Recently, L10K 2020 published the article "Effectiveness of Participatory Community Solutions Strategy on Improving Household and Provider Health Care Behaviors and Practices: A Mixed-Method Evaluation," which presented the findings of the project's evaluation of its participatory quality improvement strategy to improve the use and quality of maternal and newborn health (MNH) services in eight primary health care units.

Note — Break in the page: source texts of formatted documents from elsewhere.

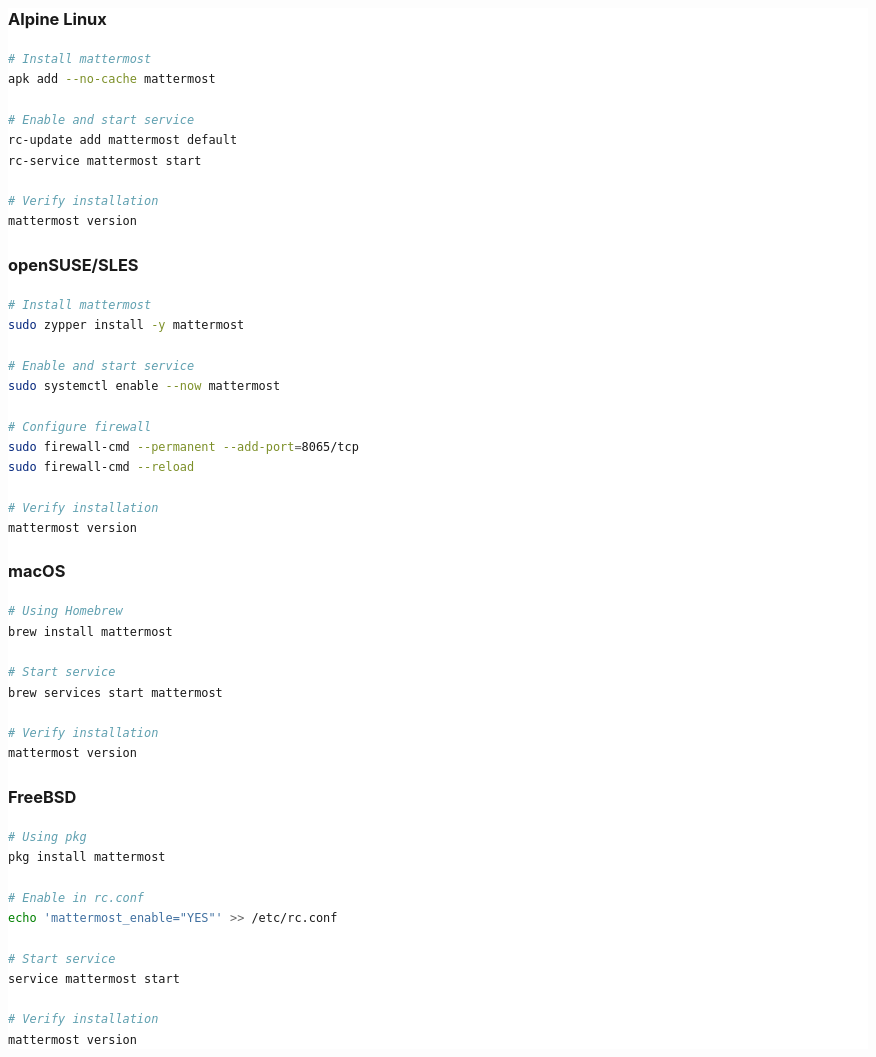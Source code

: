 ### Alpine Linux

```bash
# Install mattermost
apk add --no-cache mattermost

# Enable and start service
rc-update add mattermost default
rc-service mattermost start

# Verify installation
mattermost version
```

### openSUSE/SLES

```bash
# Install mattermost
sudo zypper install -y mattermost

# Enable and start service
sudo systemctl enable --now mattermost

# Configure firewall
sudo firewall-cmd --permanent --add-port=8065/tcp
sudo firewall-cmd --reload

# Verify installation
mattermost version
```

### macOS

```bash
# Using Homebrew
brew install mattermost

# Start service
brew services start mattermost

# Verify installation
mattermost version
```

### FreeBSD

```bash
# Using pkg
pkg install mattermost

# Enable in rc.conf
echo 'mattermost_enable="YES"' >> /etc/rc.conf

# Start service
service mattermost start

# Verify installation
mattermost version
```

L10K 2020 implemented the Participatory Community (PC) Solutions Strategy, a four-step quality improvement process (plan-do-study-act), between March 2016 and October 2017. The strategy involved community members, health extension workers (HEWs), health center staff, woreda health office staff, and referral hospital staff in conversations to identify challenges and propose solutions to increase the uptake of ante- and postnatal care and skilled delivery services. Through these conversations, participants identified problems related to health workers' capacity to deliver or link to services, as well as cultural norms around disclosing pregnancy in the first trimester. Using this information, L10K 2020 worked with the health facilities and community members to design interventions to strengthen health workers' skills and increase community awareness about MNH services.

"As positive consequences…we established strong relationships among community, WDAs, HEWs, and health centers staff." – Interviewee from SNNP

To evaluate the impact of the strategy, L10K 2020 conducted household surveys with women who had children younger than one year of age to compare changes in maternal and newborn health care indicators in the 39 communities that received the intervention and the 148 communities that did not. The project also interviewed community volunteers, health extension workers, health center directors and staff, and project specialists. Analyses of the surveys showed improved uptake of both skilled delivery and postnatal care that is attributable to the intervention.

Those interviewed reflected positively on the process and observed improvements in women's understanding of the importance of early antenatal care, stronger linkages within the health system and between the community and the health system, and better methods to evaluate the quality of MNH services. Participants also reported that the PC Solutions strategy created a sense of ownership and shared responsibility for implementing MNH interventions.

"From [this strategy], I learned how to review my work with evidence and how to generate change ideas, if the work does not bring change." – Interviewee from Amhara

Engaging communities to design and implement interventions yields local solutions to local problems. Working with communities also increases the demand for quality health care services, making it more likely that these services are accessible and available in the long term.